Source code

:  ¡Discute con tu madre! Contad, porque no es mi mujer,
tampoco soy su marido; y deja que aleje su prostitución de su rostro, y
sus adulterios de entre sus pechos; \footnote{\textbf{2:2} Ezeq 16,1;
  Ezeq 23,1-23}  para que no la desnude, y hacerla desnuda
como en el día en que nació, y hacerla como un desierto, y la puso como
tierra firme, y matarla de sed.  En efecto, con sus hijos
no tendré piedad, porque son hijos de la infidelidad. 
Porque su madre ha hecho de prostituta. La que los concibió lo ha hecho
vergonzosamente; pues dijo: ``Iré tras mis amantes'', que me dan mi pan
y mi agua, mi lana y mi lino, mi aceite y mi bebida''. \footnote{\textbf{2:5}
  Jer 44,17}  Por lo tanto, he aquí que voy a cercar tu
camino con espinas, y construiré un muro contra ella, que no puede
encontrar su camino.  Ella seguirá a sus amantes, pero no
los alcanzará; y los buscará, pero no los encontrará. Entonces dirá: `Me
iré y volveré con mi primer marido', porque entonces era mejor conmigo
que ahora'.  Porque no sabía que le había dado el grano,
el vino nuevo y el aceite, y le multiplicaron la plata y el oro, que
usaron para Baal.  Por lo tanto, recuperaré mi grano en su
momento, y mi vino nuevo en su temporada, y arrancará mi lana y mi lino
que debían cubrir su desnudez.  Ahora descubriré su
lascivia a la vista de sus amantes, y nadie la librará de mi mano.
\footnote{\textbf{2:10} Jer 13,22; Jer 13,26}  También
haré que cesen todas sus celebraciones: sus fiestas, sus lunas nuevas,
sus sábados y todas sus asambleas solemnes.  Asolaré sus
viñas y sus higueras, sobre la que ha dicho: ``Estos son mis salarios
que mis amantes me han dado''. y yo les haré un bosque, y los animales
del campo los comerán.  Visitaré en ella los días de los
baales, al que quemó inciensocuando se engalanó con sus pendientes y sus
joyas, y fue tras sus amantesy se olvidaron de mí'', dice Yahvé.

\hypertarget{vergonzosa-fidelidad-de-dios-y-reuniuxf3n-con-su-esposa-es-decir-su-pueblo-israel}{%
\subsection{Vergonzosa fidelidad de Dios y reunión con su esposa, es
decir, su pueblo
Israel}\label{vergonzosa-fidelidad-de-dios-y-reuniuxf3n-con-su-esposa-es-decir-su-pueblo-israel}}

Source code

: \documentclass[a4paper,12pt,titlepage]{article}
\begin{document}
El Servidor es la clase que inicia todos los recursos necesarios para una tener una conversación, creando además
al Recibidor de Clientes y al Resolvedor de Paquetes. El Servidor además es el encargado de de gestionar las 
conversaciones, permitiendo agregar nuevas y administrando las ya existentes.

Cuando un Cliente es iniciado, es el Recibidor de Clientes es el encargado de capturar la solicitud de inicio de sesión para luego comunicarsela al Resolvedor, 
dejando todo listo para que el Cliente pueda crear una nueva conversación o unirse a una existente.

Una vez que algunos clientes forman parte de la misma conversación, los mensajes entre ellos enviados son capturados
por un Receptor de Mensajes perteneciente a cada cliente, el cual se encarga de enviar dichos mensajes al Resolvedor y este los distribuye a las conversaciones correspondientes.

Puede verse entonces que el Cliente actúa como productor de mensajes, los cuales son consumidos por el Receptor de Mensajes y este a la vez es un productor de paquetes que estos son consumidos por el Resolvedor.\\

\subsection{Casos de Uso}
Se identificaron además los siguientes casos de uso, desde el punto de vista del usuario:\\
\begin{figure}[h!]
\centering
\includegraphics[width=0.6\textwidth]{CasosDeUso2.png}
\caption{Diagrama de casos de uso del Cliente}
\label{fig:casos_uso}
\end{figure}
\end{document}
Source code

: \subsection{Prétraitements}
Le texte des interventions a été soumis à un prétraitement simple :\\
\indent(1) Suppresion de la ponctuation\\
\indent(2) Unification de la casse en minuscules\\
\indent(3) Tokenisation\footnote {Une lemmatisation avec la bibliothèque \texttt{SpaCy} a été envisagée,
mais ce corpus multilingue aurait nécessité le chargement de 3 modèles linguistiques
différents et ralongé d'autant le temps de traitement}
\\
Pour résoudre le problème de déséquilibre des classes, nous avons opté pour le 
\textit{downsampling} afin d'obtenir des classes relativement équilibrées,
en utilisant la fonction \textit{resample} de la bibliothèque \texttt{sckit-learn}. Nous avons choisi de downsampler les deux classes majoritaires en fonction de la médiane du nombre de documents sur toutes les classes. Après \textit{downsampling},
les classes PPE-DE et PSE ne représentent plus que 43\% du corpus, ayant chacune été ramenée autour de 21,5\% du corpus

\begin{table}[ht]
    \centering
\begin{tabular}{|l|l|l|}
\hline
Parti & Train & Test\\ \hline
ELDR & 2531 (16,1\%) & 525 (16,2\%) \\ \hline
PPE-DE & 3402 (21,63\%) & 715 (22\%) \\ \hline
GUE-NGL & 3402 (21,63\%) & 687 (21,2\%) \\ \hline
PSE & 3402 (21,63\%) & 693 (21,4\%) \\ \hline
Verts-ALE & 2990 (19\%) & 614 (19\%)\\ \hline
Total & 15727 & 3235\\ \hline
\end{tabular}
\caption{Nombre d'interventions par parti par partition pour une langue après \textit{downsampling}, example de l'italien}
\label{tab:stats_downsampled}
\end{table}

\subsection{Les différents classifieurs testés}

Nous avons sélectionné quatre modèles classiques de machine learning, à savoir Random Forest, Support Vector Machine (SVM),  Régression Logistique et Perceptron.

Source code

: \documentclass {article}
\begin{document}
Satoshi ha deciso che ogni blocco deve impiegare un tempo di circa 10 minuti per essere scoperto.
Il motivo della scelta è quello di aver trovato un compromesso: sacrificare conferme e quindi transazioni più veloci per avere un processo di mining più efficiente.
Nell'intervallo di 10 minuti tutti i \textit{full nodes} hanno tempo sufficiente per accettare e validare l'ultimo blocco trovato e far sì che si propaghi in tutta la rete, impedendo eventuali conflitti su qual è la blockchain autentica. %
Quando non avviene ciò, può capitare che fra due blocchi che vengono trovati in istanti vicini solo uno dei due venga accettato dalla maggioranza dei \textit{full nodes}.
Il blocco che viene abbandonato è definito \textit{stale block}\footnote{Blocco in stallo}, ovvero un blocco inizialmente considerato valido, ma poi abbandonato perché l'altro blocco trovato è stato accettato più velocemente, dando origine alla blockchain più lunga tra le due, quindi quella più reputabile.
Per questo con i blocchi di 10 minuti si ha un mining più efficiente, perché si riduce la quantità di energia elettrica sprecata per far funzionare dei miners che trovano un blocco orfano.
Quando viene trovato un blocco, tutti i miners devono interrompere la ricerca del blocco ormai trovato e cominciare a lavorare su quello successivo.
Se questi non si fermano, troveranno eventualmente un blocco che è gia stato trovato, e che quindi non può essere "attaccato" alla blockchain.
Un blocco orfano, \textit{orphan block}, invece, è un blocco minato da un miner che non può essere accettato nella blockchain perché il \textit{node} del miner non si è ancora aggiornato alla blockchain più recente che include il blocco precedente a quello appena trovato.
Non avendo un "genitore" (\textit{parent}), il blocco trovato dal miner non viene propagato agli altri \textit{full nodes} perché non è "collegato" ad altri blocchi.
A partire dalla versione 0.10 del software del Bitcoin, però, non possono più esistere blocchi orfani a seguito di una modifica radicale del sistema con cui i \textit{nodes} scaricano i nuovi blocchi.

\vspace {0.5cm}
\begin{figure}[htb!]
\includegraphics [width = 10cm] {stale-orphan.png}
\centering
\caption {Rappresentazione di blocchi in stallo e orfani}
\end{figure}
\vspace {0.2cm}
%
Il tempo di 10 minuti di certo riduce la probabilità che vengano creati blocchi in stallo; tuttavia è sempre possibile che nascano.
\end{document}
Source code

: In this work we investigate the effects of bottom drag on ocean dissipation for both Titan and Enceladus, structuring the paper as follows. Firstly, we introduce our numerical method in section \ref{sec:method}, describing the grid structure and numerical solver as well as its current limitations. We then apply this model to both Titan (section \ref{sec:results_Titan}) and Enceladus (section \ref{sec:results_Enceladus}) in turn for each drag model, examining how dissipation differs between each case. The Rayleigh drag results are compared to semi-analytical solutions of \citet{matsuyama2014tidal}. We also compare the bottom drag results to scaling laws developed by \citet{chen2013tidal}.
★ ★ ★ ★
▶ [YOUR ASSIGNMENT]: Each line above from the one with "d'interventions par parti" up to and including the one with "Quando viene trovato" must be set down exactly, and no line outside that span may appear.

▶ [SOLUTION TO THIS EXERCISE]:
\caption{Nombre d'interventions par parti par partition pour une langue après \textit{downsampling}, example de l'italien}
\label{tab:stats_downsampled}
\end{table}

\subsection{Les différents classifieurs testés}

Nous avons sélectionné quatre modèles classiques de machine learning, à savoir Random Forest, Support Vector Machine (SVM),  Régression Logistique et Perceptron.

Source code

: \documentclass {article}
\begin{document}
Satoshi ha deciso che ogni blocco deve impiegare un tempo di circa 10 minuti per essere scoperto.
Il motivo della scelta è quello di aver trovato un compromesso: sacrificare conferme e quindi transazioni più veloci per avere un processo di mining più efficiente.
Nell'intervallo di 10 minuti tutti i \textit{full nodes} hanno tempo sufficiente per accettare e validare l'ultimo blocco trovato e far sì che si propaghi in tutta la rete, impedendo eventuali conflitti su qual è la blockchain autentica. %
Quando non avviene ciò, può capitare che fra due blocchi che vengono trovati in istanti vicini solo uno dei due venga accettato dalla maggioranza dei \textit{full nodes}.
Il blocco che viene abbandonato è definito \textit{stale block}\footnote{Blocco in stallo}, ovvero un blocco inizialmente considerato valido, ma poi abbandonato perché l'altro blocco trovato è stato accettato più velocemente, dando origine alla blockchain più lunga tra le due, quindi quella più reputabile.
Per questo con i blocchi di 10 minuti si ha un mining più efficiente, perché si riduce la quantità di energia elettrica sprecata per far funzionare dei miners che trovano un blocco orfano.
Quando viene trovato un blocco, tutti i miners devono interrompere la ricerca del blocco ormai trovato e cominciare a lavorare su quello successivo.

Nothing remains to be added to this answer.